Yes, we live in a tech-saturated world. Most kids cannot even imagine a world at home, school, or anywhere else without some sort of device within arms reach, and it’s having some incredibly negative effects on their emotional, intellectual, and physical well-being.
Do you remember when we were kids? We would come home from school and play in the back yard or ride bikes with our friends. Nowadays, kids want to plop on the couch and transform into a media garbage disposal for hours at a time. Is this really the best outlet for our kids?
Whatever happened to kids being instructed to go outside and use their imagination to have fun? What ever happened to our boys playing with sticks and homemade slingshots, and our girls playing with dolls and fixing each other’s hair? Whatever happened to kids sitting down and enjoying reading a good book?
If you ever fear that your kids are spending too much time in front of their gadgets and wish that you could motivate them to do something else, here are some ideas.
1. Pay them to do something more productive.
Yes, that’s right.
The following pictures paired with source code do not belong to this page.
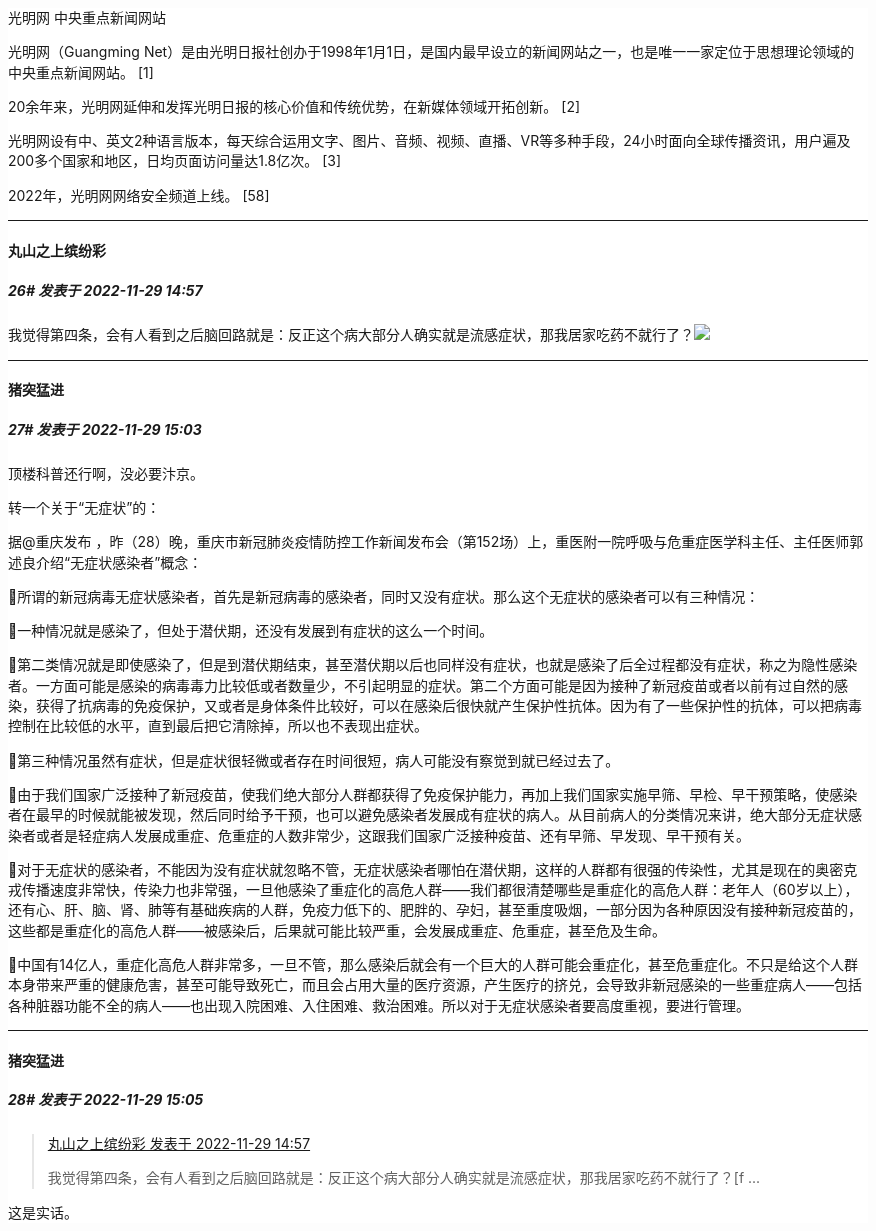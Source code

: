 光明网 中央重点新闻网站

光明网（Guangming Net）是由光明日报社创办于1998年1月1日，是国内最早设立的新闻网站之一，也是唯一一家定位于思想理论领域的中央重点新闻网站。 [1] 

20余年来，光明网延伸和发挥光明日报的核心价值和传统优势，在新媒体领域开拓创新。 [2] 

光明网设有中、英文2种语言版本，每天综合运用文字、图片、音频、视频、直播、VR等多种手段，24小时面向全球传播资讯，用户遍及200多个国家和地区，日均页面访问量达1.8亿次。 [3] 

2022年，光明网网络安全频道上线。 [58] 

*****

####  丸山之上缤纷彩  
##### 26#       发表于 2022-11-29 14:57

我觉得第四条，会有人看到之后脑回路就是：反正这个病大部分人确实就是流感症状，那我居家吃药不就行了？<img src="https://static.saraba1st.com/image/smiley/face2017/068.png" referrerpolicy="no-referrer">

*****

####  猪突猛进  
##### 27#       发表于 2022-11-29 15:03

顶楼科普还行啊，没必要汴京。

转一个关于“无症状”的：

据@重庆发布 ，昨（28）晚，重庆市新冠肺炎疫情防控工作新闻发布会（第152场）上，重医附一院呼吸与危重症医学科主任、主任医师郭述良介绍“无症状感染者”概念：

🔹所谓的新冠病毒无症状感染者，首先是新冠病毒的感染者，同时又没有症状。那么这个无症状的感染者可以有三种情况：

🔹一种情况就是感染了，但处于潜伏期，还没有发展到有症状的这么一个时间。

🔹第二类情况就是即使感染了，但是到潜伏期结束，甚至潜伏期以后也同样没有症状，也就是感染了后全过程都没有症状，称之为隐性感染者。一方面可能是感染的病毒毒力比较低或者数量少，不引起明显的症状。第二个方面可能是因为接种了新冠疫苗或者以前有过自然的感染，获得了抗病毒的免疫保护，又或者是身体条件比较好，可以在感染后很快就产生保护性抗体。因为有了一些保护性的抗体，可以把病毒控制在比较低的水平，直到最后把它清除掉，所以也不表现出症状。

🔹第三种情况虽然有症状，但是症状很轻微或者存在时间很短，病人可能没有察觉到就已经过去了。

🔹由于我们国家广泛接种了新冠疫苗，使我们绝大部分人群都获得了免疫保护能力，再加上我们国家实施早筛、早检、早干预策略，使感染者在最早的时候就能被发现，然后同时给予干预，也可以避免感染者发展成有症状的病人。从目前病人的分类情况来讲，绝大部分无症状感染者或者是轻症病人发展成重症、危重症的人数非常少，这跟我们国家广泛接种疫苗、还有早筛、早发现、早干预有关。

🔹对于无症状的感染者，不能因为没有症状就忽略不管，无症状感染者哪怕在潜伏期，这样的人群都有很强的传染性，尤其是现在的奥密克戎传播速度非常快，传染力也非常强，一旦他感染了重症化的高危人群——我们都很清楚哪些是重症化的高危人群：老年人（60岁以上），还有心、肝、脑、肾、肺等有基础疾病的人群，免疫力低下的、肥胖的、孕妇，甚至重度吸烟，一部分因为各种原因没有接种新冠疫苗的，这些都是重症化的高危人群——被感染后，后果就可能比较严重，会发展成重症、危重症，甚至危及生命。

🔹中国有14亿人，重症化高危人群非常多，一旦不管，那么感染后就会有一个巨大的人群可能会重症化，甚至危重症化。不只是给这个人群本身带来严重的健康危害，甚至可能导致死亡，而且会占用大量的医疗资源，产生医疗的挤兑，会导致非新冠感染的一些重症病人——包括各种脏器功能不全的病人——也出现入院困难、入住困难、救治困难。所以对于无症状感染者要高度重视，要进行管理。

*****

####  猪突猛进  
##### 28#       发表于 2022-11-29 15:05

<blockquote><a href="httphttps://bbs.saraba1st.com/2b/forum.php?mod=redirect&amp;goto=findpost&amp;pid=58677324&amp;ptid=2107438" target="_blank">丸山之上缤纷彩 发表于 2022-11-29 14:57</a>

我觉得第四条，会有人看到之后脑回路就是：反正这个病大部分人确实就是流感症状，那我居家吃药不就行了？[f ...</blockquote>
这是实话。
Pay them to do something more productive with their lives rather than binge-watching Youtube or Daniel Tiger’s Neighborhood. For example, you could pay them to read a book. Why not choose what books you want your kids to read, and then tell them once they’re finished, you’ll pay them $10 (or whatever amount you choose). There are some great books out there that this generation may never even know existed. What better way to motivate your kids to read than to pay them to do it?
It doesn’t have to be reading. Pay them to do anything that would be more productive than sitting in front of a screen. You could pay them for learning to ride their bike, learning to fix the car with dad, or cleaning around the house—the list could go on!
2. Show them how much fun you can have doing other things.
Sadly, one of the biggest reasons our kids have become device junkies is because they have some amazing examples to follow—mom and dad. If your family time consists of everyone sitting around the living room doing their own separate things on their own devices, including mom and dad, then who’s to blame?
More than our kid’s desire to spend time on their devices, they are craving to spend time with us. Your kids want to have fun with you, but the problem is that we often don’t want to have fun. Let’s be honest in admitting that there are nights we would rather sit on the couch and sit in front of a screen ourselves than go outside and play catch with our son, or take a walk with our daughter, or build a fort with the kids to protect ourselves from “the bad guys.” I believe that if our kids saw how much fun they could have doing other things, then they would be more motivated to do them, and nothing is more motivating than when mom and dad participate in the fun.
3. Just remember, you are the parents.
We are the ones God has chosen to lead our families. We have the right to tell our kids what they can and cannot do. We can set time limits on their device usage. We can lead them to do what we think is best for their well-being. We can even enforce consequences when our expectations are not met. We can parent them in doing more productive things with their time. When parents provide even minimal media guidelines for their kids, it decreases their media consumption by as much as three hours a day! Unfortunately, only one third of kids say that their parents put any limits at all on their media usage.
Author Paul David Tripp points out, “You are God’s agent of change in your child’s life.” God gave you to them to shape and mold them into the people He wants them to be, and God gave them to you because He considers you trustworthy of such a task. I’ll be the first to admit that I enjoy the devices that our family owns as much as anyone else, but as the parents, we always have to be the ones in control of our devices—not the other way around.